*THE PROBLEM:* Extract the lines up to and including the one that contains "A single board", starting with the first line of the entries below, and omit the pictures.

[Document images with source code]
Content starts

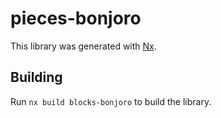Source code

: # pieces-bonjoro

This library was generated with [Nx](https://nx.dev).

## Building

Run `nx build blocks-bonjoro` to build the library.
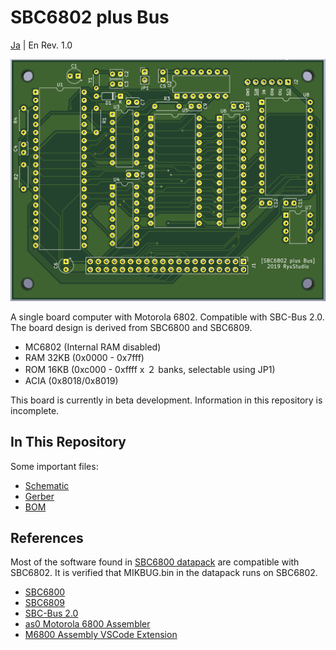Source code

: # SBC6802 plus Bus

[Ja](READMEj.md) | En
Rev. 1.0

![board1](graphics/sbc6802board1a.png)

A single board computer with Motorola 6802. Compatible with SBC-Bus 2.0.
The board design is derived from SBC6800 and SBC6809.

* MC6802 (Internal RAM disabled)
* RAM 32KB (0x0000 - 0x7fff)
* ROM 16KB (0xc000 - 0xffff x ２ banks, selectable using JP1)
* ACIA (0x8018/0x8019)

This board is currently in beta development. Information in this repository is incomplete.

## In This Repository 

Some important files:
* [Schematic](sbc6802_sch.pdf)
* [Gerber](sbc6802_gerber_osh.zip)
* [BOM](sbc6802_BOM.pdf)

## References

Most of the software found in [SBC6800 datapack](http://www.amy.hi-ho.ne.jp/officetetsu/storage/sbc6800_datapack.zip) are compatible with SBC6802. It is verified that MIKBUG.bin in the datapack runs on SBC6802.

* [SBC6800](https://www.switch-science.com/catalog/3581/)
* [SBC6809](https://www.switch-science.com/catalog/3583/)
* [SBC-Bus 2.0](https://store.shopping.yahoo.co.jp/orangepicoshop/pico-a-008.html)
* [as0 Motorola 6800 Assembler](https://github.com/JimInCA/motorola-6800-assembler)
* [M6800 Assembly VSCode Extension](https://marketplace.visualstudio.com/items?itemName=RyuStudio.m6800-as0)
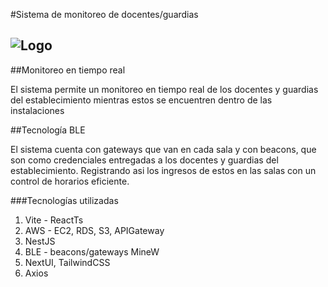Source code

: #Sistema de monitoreo de docentes/guardias

![Logo](https://hipic-vet-soft-backend.s3.us-west-1.amazonaws.com/autonoma/autonoma-logo.png)
---

##Monitoreo en tiempo real

El sistema permite un monitoreo en tiempo real de los docentes y guardias del establecimiento mientras estos se encuentren dentro de las instalaciones

##Tecnología BLE

El sistema cuenta con gateways que van en cada sala y con beacons, que son como credenciales entregadas a los docentes y guardias del establecimiento. Registrando asi los ingresos de estos en las salas con un control de horarios eficiente.

###Tecnologías utilizadas

1. Vite - ReactTs
2. AWS - EC2, RDS, S3, APIGateway
3. NestJS
4. BLE - beacons/gateways MineW
5. NextUI, TailwindCSS
6. Axios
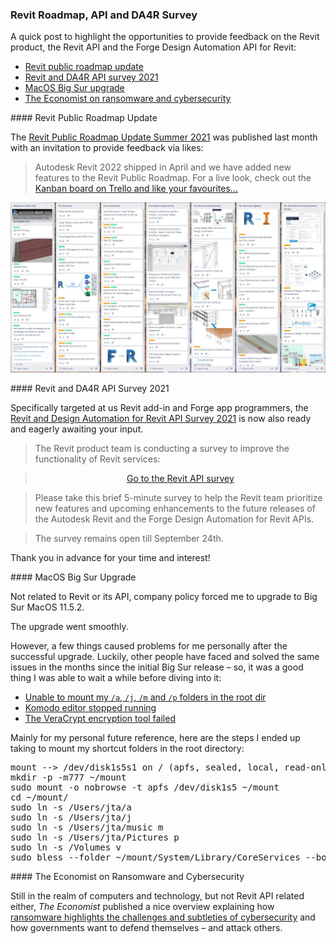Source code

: <head>
<meta http-equiv="Content-Type" content="text/html; charset=utf-8">
<link rel="stylesheet" type="text/css" href="bc.css">
<script src="https://cdn.rawgit.com/google/code-prettify/master/loader/run_prettify.js" type="text/javascript"></script>
</head>

<!---

- https://blogs.autodesk.com/revit/2021/07/06/revit-public-roadmap-update-summer-2021/

twitter:

add #thebuildingcoder

 the #RevitAPI @AutodeskForge @AutodeskRevit #bim #DynamoBim #ForgeDevCon 

&ndash; 
...

linkedin:

#bim #DynamoBim #ForgeDevCon #Revit #API #IFC #SDK #AI #VisualStudio #Autodesk #AEC #adsk

the [Revit API discussion forum](http://forums.autodesk.com/t5/revit-api-forum/bd-p/160) thread

<center>
<img src="img/" alt="" title="" width="600"/>
<p style="font-size: 80%; font-style:italic"></p>
</center>

**Question:** 

**Answer:**

**Response:**  

Many thanks to  for this very helpful explanation!

<pre class="code">
</pre>

-->

### Revit Roadmap, API and DA4R Survey

A quick post to highlight the opportunities to provide feedback on the Revit product, the Revit API and the Forge Design Automation API for Revit:

- [Revit public roadmap update](#2)
- [Revit and DA4R API survey 2021](#3)
- [MacOS Big Sur upgrade](#4)
- [The Economist on ransomware and cybersecurity](#5)

####<a name="2"></a> Revit Public Roadmap Update

The [Revit Public Roadmap Update Summer 2021](https://blogs.autodesk.com/revit/2021/07/06/revit-public-roadmap-update-summer-2021)
was published last month with an invitation to provide feedback via likes:

> Autodesk Revit 2022 shipped in April and we have added new features to the Revit Public Roadmap.
For a live look, check out
the [Kanban board on Trello and like your favourites...](https://trello.com/b/ldRXK9Gw/revit-public-roadmap) 

<center>
<img src="img/2021-07-06_revit_public_roadmap.jpg" alt="Revit public roadmap" title="Revit public roadmap" width="800"/> <!-- 1564 -->
</center>

####<a name="3"></a> Revit and DA4R API Survey 2021

Specifically targeted at us Revit add-in and Forge app programmers,
the [Revit and Design Automation for Revit API Survey 2021](https://forge.autodesk.com/blog/revit-and-design-automation-revit-api-survey-2021) is
now also ready and eagerly awaiting your input.

> The Revit product team is conducting a survey to improve the functionality of Revit services:

> <center><a href="https://autodeskfeedback.az1.qualtrics.com/jfe/form/SV_ex5UwT1A2lj0s6y">Go to the Revit API survey</a></center>

> Please take this brief 5-minute survey to help the Revit team prioritize new features and upcoming enhancements to the future releases of the Autodesk Revit and the Forge Design Automation for Revit APIs. 

> The survey remains open till September 24th.

Thank you in advance for your time and interest!  

####<a name="4"></a> MacOS Big Sur Upgrade

Not related to Revit or its API, company policy forced me to upgrade to Big Sur MacOS 11.5.2.

The upgrade went smoothly.

However, a few things caused problems for me personally after the successful upgrade.
Luckily, other people have faced and solved the same issues in the months since the initial Big Sur release &ndash;
so, it was a good thing I was able to wait a while before diving into it:

- [Unable to mount my `/a`, `/j`, `/m` and `/p` folders in the root dir](https://www.quora.com/Can-you-mount-the-root-system-file-system-as-writable-in-Big-Sur-MacOS-Big-Sur-Apple)
- [Komodo editor stopped running](https://community.komodoide.com/t/komodo-and-big-sur-do-not-upgrade/5191/15)
- [The VeraCrypt encryption tool failed](https://techstuffer.com/veracrypt-macos-bigsur-compatibility/)

<!---  
https://stackoverflow.com/questions/60469031/create-directory-dotenv-on-macos-read-only-file-system

disable the read-only file system in Catalina by following these steps

Boot you mac system into recovery mode. (by bootup system with holding CMD+R).

Open terminal (Present in "Utilities" in the top left menu).

run command

csrutil disable
Restart your system, Bootup normally and check the status: csrutil status.

Before doing any activity open terminal and run command.

sudo mount -uw /
Once this all done you can do write in root location

https://wpbeaches.com/enable-the-root-user-in-macos-big-sur-and-earlier-macos-versions/

Root jta2root

https://github.com/fxgst/writeable_root

/Users/jta/a/src/c/writeable_root/README.md
/Users/jta/a/src/c/writeable_root/writeable_root.c

https://elitemacx86.com/threads/how-to-enable-write-access-on-root-volume-on-macos-big-sur-and-later.652/

https://egpu.io/forums/mac-setup/macos-up-to-11/

https://www.quora.com/Can-you-mount-the-root-system-file-system-as-writable-in-Big-Sur-MacOS-Big-Sur-Apple?share=1

Can you mount the root (system) file system as writable in Big Sur (MacOS, Big Sur, Apple)?

Answer:

- Disable FileVault
- Reboot into recovery mode and run: csrutil authenticated-root disable
- Reboot back into macOS
- Find your root mount's device - run mount and chop off the lasts, e.g. if your root is /dev/disk1s2s3, you'll mount /dev/disk1s2
- Create a new directory, for example, ~/mount mkdir -p -m777 ~/mount
- Run sudo mount -o nobrowse -t apfs DISK_PATH MOUNT_PATH, using the values from above
sudo mount -o nobrowse -t apfs /dev/disk1s2 ~/mount
- Modify the files under the mounted directory
- Run sudo bless --folder MOUNT_PATH/System/Library/CoreServices --bootefi --create-snapshot
- Reboot your system, and the changes will take place

- tc stopped working
  Error: the OSXFUSE file system is not available (2)
  https://github.com/osxfuse/osxfuse/issues/324
  /var/log/system.log
  $ sudo kextutil /Library/Filesystems/osxfuse.fs/Contents/Extensions/10.12/osxfuse.kext

- after osx update, i had to rerun this
  $ sudo kextutil /Library/Filesystems/osxfuse.fs/Contents/Extensions/10.15/osxfuse.kext

-->

Mainly for my personal future reference, here are the steps I ended up taking to mount my shortcut folders in the root directory:

<pre>
mount --&gt; /dev/disk1s5s1 on / (apfs, sealed, local, read-only, journaled)
mkdir -p -m777 ~/mount
sudo mount -o nobrowse -t apfs /dev/disk1s5 ~/mount
cd ~/mount/
sudo ln -s /Users/jta/a
sudo ln -s /Users/jta/j
sudo ln -s /Users/jta/music m
sudo ln -s /Users/jta/Pictures p
sudo ln -s /Volumes v
sudo bless --folder ~/mount/System/Library/CoreServices --bootefi --create-snapshot
</pre>


####<a name="5"></a> The Economist on Ransomware and Cybersecurity

Still in the realm of computers and technology, but not Revit API related either, 
*The Economist* published a nice overview
explaining how [ransomware highlights the challenges and subtleties of cybersecurity](https://www.economist.com/briefing/2021/06/19/ransomware-highlights-the-challenges-and-subtleties-of-cybersecurity) and
how governments want to defend themselves &ndash; and attack others.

Content ends

*ANSWER SECTION:*
Source code

: # pieces-bonjoro

This library was generated with [Nx](https://nx.dev).

## Building

Run `nx build blocks-bonjoro` to build the library.
Source code

: # SBC6802 plus Bus

[Ja](READMEj.md) | En
Rev. 1.0

![board1](graphics/sbc6802board1a.png)

A single board computer with Motorola 6802. Compatible with SBC-Bus 2.0.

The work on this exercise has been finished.